## [Required work]
Go through the material and pull out every line with the string "href" in it.

## [Extracted entries]
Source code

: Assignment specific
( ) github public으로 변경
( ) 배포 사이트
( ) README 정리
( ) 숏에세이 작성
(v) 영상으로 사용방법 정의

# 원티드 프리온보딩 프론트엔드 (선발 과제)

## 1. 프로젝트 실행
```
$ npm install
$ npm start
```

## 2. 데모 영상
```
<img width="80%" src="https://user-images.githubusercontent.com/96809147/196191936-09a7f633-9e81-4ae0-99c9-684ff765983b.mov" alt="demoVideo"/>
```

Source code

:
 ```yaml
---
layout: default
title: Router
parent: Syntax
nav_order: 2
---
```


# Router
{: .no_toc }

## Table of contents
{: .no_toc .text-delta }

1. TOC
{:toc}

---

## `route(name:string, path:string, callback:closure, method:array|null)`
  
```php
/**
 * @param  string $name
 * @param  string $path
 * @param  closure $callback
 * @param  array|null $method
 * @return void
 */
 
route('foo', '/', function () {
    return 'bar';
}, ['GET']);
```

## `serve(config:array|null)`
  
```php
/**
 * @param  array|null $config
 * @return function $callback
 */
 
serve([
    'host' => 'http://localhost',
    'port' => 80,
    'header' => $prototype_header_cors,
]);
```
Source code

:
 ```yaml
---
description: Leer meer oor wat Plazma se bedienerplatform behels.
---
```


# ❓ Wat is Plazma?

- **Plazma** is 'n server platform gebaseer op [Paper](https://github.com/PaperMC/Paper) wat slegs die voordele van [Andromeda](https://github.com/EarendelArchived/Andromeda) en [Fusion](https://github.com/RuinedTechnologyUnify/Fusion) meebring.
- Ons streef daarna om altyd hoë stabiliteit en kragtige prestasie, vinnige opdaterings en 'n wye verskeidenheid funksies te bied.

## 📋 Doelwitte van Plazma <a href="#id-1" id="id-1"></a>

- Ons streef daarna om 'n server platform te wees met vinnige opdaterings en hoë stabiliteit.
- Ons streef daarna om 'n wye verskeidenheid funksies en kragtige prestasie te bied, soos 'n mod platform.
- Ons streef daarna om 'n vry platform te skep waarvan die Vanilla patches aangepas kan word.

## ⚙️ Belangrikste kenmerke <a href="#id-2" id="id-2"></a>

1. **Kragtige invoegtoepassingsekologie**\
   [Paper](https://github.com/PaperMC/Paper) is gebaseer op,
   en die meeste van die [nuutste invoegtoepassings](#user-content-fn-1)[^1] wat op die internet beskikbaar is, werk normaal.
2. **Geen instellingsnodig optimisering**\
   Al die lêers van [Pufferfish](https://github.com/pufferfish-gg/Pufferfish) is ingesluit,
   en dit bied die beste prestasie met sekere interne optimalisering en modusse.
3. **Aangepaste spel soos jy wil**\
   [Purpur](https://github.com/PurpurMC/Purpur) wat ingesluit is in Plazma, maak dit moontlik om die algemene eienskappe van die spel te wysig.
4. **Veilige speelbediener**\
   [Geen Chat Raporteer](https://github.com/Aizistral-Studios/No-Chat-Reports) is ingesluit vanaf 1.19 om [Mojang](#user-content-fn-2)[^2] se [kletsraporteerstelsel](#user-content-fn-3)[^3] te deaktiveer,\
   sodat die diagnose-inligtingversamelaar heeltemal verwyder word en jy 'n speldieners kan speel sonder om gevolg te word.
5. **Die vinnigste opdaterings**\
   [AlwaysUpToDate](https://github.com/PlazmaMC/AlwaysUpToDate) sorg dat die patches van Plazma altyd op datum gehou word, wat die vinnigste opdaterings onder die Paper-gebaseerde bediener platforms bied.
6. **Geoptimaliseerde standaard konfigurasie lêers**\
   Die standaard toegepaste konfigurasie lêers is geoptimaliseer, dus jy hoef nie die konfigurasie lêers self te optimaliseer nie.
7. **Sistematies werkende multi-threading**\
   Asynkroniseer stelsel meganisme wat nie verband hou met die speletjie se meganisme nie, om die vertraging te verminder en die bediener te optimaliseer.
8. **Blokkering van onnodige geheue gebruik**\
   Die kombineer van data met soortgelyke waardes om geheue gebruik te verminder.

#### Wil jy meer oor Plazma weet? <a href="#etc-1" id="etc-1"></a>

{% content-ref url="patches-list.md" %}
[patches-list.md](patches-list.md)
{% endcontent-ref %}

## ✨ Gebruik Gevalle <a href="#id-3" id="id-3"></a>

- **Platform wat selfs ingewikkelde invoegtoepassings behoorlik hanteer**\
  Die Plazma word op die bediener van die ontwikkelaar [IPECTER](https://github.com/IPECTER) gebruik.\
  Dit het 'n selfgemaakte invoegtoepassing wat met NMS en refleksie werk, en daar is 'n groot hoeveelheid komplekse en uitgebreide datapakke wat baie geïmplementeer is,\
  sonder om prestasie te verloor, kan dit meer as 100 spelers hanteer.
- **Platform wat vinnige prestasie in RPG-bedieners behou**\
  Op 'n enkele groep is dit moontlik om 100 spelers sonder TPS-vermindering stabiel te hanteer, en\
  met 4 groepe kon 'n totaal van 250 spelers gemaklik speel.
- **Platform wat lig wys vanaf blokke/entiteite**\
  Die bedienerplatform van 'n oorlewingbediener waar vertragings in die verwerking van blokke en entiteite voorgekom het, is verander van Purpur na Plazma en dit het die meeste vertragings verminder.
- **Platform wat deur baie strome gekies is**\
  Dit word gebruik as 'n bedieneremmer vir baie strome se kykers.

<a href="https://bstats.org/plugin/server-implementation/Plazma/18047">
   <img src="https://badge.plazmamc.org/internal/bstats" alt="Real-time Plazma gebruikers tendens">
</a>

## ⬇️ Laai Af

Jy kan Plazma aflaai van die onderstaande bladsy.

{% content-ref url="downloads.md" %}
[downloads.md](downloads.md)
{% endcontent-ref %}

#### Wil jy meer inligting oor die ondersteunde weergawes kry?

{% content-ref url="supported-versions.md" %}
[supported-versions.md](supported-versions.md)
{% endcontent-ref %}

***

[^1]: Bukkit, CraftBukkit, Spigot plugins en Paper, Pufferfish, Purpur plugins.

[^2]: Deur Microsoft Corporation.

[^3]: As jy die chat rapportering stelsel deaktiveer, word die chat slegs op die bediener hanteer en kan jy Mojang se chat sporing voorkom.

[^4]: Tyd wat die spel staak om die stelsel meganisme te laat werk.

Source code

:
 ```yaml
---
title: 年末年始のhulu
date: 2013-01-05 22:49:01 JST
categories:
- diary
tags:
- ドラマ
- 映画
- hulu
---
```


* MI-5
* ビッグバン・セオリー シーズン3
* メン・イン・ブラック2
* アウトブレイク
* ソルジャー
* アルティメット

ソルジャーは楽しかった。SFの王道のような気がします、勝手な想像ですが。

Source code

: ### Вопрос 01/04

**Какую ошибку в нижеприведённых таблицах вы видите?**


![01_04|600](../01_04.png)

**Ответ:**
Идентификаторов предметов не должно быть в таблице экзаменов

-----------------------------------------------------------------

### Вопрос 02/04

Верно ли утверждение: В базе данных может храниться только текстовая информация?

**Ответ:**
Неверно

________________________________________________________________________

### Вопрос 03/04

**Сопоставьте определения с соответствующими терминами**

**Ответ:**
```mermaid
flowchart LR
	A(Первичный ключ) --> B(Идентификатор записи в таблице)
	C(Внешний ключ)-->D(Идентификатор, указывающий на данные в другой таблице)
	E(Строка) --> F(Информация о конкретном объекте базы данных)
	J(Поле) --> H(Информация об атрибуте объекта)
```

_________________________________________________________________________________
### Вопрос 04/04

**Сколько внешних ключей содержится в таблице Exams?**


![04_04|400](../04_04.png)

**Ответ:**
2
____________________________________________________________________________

## [Solution to the problem]
## 📋 Doelwitte van Plazma <a href="#id-1" id="id-1"></a>
## ⚙️ Belangrikste kenmerke <a href="#id-2" id="id-2"></a>
#### Wil jy meer oor Plazma weet? <a href="#etc-1" id="etc-1"></a>
## ✨ Gebruik Gevalle <a href="#id-3" id="id-3"></a>
<a href="https://bstats.org/plugin/server-implementation/Plazma/18047">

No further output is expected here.